» What is being asked
Without including any pictures, retype exactly the lines from the top of the records through the line containing "presensi seperti biasa.", that final line included.

*** Block opens ***

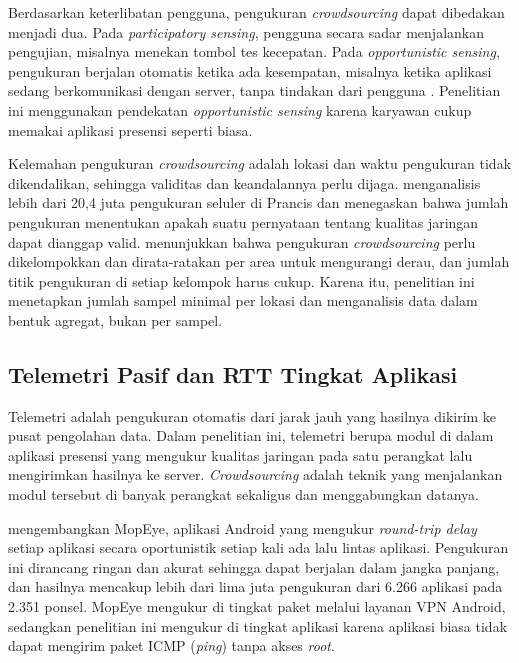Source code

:Berdasarkan keterlibatan pengguna, pengukuran \textit{crowdsourcing} dapat dibedakan menjadi dua. Pada \textit{participatory sensing}, pengguna secara sadar menjalankan pengujian, misalnya menekan tombol tes kecepatan. Pada \textit{opportunistic sensing}, pengukuran berjalan otomatis ketika ada kesempatan, misalnya ketika aplikasi sedang berkomunikasi dengan server, tanpa tindakan dari pengguna \parencite{wu2017mopeye}. Penelitian ini menggunakan pendekatan \textit{opportunistic sensing} karena karyawan cukup memakai aplikasi presensi seperti biasa.

Kelemahan pengukuran \textit{crowdsourcing} adalah lokasi dan waktu pengukuran tidak dikendalikan, sehingga validitas dan keandalannya perlu dijaga. \textcite{wamser2021crowd} menganalisis lebih dari 20,4 juta pengukuran seluler di Prancis dan menegaskan bahwa jumlah pengukuran menentukan apakah suatu pernyataan tentang kualitas jaringan dapat dianggap valid. \textcite{tripkovic2021cluster} menunjukkan bahwa pengukuran \textit{crowdsourcing} perlu dikelompokkan dan dirata-ratakan per area untuk mengurangi derau, dan jumlah titik pengukuran di setiap kelompok harus cukup. Karena itu, penelitian ini menetapkan jumlah sampel minimal per lokasi dan menganalisis data dalam bentuk agregat, bukan per sampel.

\subsection{Telemetri Pasif dan RTT Tingkat Aplikasi}
Telemetri adalah pengukuran otomatis dari jarak jauh yang hasilnya dikirim ke pusat pengolahan data. Dalam penelitian ini, telemetri berupa modul di dalam aplikasi presensi yang mengukur kualitas jaringan pada satu perangkat lalu mengirimkan hasilnya ke server. \textit{Crowdsourcing} adalah teknik yang menjalankan modul tersebut di banyak perangkat sekaligus dan menggabungkan datanya.

\textcite{wu2017mopeye} mengembangkan MopEye, aplikasi Android yang mengukur \textit{round-trip delay} setiap aplikasi secara oportunistik setiap kali ada lalu lintas aplikasi. Pengukuran ini dirancang ringan dan akurat sehingga dapat berjalan dalam jangka panjang, dan hasilnya mencakup lebih dari lima juta pengukuran dari 6.266 aplikasi pada 2.351 ponsel. MopEye mengukur di tingkat paket melalui layanan VPN Android, sedangkan penelitian ini mengukur di tingkat aplikasi karena aplikasi biasa tidak dapat mengirim paket ICMP (\textit{ping}) tanpa akses \textit{root}.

*** Block closes ***

» Result
Source code

:Berdasarkan keterlibatan pengguna, pengukuran \textit{crowdsourcing} dapat dibedakan menjadi dua. Pada \textit{participatory sensing}, pengguna secara sadar menjalankan pengujian, misalnya menekan tombol tes kecepatan. Pada \textit{opportunistic sensing}, pengukuran berjalan otomatis ketika ada kesempatan, misalnya ketika aplikasi sedang berkomunikasi dengan server, tanpa tindakan dari pengguna \parencite{wu2017mopeye}. Penelitian ini menggunakan pendekatan \textit{opportunistic sensing} karena karyawan cukup memakai aplikasi presensi seperti biasa.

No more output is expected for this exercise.